In advance of the group’s July 4 anniversary, fliers announcing an “armed strike” — a Colombian term used to denote the enforced shutdown of businesses — circulated the eastern departments of Boyaca, Casanare, and Arauca, an oil-rich area with a strong ELN presence.
Crime reports from the three departments show that the ELN made good on its birthday plans — on Monday the group set fire to a vehicle outside a Casanares oil factory, reportedly part of a greater attack strategy that was thwarted by the army. In the same area later that night, ELN troops kidnapped a petroleum engineer, who was released Wednesday.
The guerrilla group launched a grenade and had skirmishes with police in other Casanares towns. They also managed to isolate parts of Boyaca with the mere threat of violence, as transportation companies suspended travel to certain towns.
ELN road blocks completely paralyzed major cities in Arauca, including the department’s capital of the same name that sits on the Venezuelan border. Local NGOs told online magazine Colombia Confidential that public transportation had ceased and most businesses had shuttered fearing guerrilla reprisal.
“We don’t know what’s going to happen,” said a community leader in the area, who asked to not be identified. “We’ve heard from peasants here that the ELN is very close to the population, but we don’t know if they’ll raid. We’ve told our employees not to come to work. As a human rights group we worry that we could be targeted by any organization.”
According to Arauca Governor Facundo Castillo, there have been no civilian deaths or injuries, but he said ELN activities in the region exceeded those of an armed strike. “They’re terrorist acts,” he said in an interview with Terra newspaper Thursday. “They want to instill fear in the population.”
Of the three targeted departments, the ELN has the strongest presence in Arauca, where the group waged a bloody war with the FARC for control of the area between 2005 and 2010, resulting in some 1,300 deaths, Colombia Confidencial reported.
Arauca has been one of the most hotly contested and heavily militarized areas of the armed conflict in recent years as it contains 35 percent of Colombia’s oil infrastructure, and just one percent of the country’s population. The ELN’s primary focus in the area is waging attacks on the region’s rich oil and energy infrastructure, which provide a sizable amount of the group’s income.
On Thursday Colombian President Juan Manuel Santos increased the presence of armed troops in Arauca to 12,800. Santos had already sent 1,800 troops to the zone earlier this year, Terra newspaper said.

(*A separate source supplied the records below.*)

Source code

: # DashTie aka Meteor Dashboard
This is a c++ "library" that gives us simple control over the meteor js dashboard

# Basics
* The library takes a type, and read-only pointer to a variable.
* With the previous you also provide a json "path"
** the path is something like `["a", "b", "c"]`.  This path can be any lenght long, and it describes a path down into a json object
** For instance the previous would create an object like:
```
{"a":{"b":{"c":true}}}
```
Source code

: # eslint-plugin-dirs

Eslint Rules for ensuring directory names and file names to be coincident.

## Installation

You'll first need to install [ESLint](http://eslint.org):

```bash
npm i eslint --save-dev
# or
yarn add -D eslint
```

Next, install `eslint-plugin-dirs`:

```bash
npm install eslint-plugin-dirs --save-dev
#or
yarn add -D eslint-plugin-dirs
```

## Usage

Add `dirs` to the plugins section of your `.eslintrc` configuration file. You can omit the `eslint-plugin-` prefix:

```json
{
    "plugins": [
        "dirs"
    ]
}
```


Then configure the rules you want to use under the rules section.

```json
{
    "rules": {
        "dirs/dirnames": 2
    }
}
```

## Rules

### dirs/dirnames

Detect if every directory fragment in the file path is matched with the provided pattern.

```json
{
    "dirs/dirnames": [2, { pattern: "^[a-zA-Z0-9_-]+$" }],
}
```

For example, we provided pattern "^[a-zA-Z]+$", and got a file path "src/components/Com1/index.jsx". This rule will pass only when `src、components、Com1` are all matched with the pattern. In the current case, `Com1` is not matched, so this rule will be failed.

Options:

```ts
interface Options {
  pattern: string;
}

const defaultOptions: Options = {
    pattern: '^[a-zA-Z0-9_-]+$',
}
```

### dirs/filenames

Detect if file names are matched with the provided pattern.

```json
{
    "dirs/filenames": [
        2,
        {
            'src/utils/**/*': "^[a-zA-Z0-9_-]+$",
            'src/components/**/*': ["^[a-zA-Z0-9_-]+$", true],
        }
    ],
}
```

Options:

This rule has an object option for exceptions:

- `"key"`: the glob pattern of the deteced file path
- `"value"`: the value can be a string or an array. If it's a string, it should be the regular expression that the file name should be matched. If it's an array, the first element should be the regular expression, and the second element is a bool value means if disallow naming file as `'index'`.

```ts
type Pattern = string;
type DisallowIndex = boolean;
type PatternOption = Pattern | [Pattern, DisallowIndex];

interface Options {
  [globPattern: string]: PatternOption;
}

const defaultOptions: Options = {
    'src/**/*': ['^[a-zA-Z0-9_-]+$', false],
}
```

Army Commander General Alejandro Navas claimed the ELN, which reportedly has around 1,500 fighters in Arauca, had teamed up with the FARC for the strike despite the two groups’ contentious history in the area. “Illegal groups will not gain the upper hand in Arauca,” he said.
Students, Catholic radicals and left-wing intellectuals infatuated with the Cuban Revolution founded the ELN in 1964. It is now the country’s second-largest armed group after the FARC, with as many of 3,000 members.
On its website on July 4, the ELN sent out a message to the country’s “political prisoners,” saying it would continue to fight on their behalf. “Forty eight years later, we still choose to push until the end,” they wrote.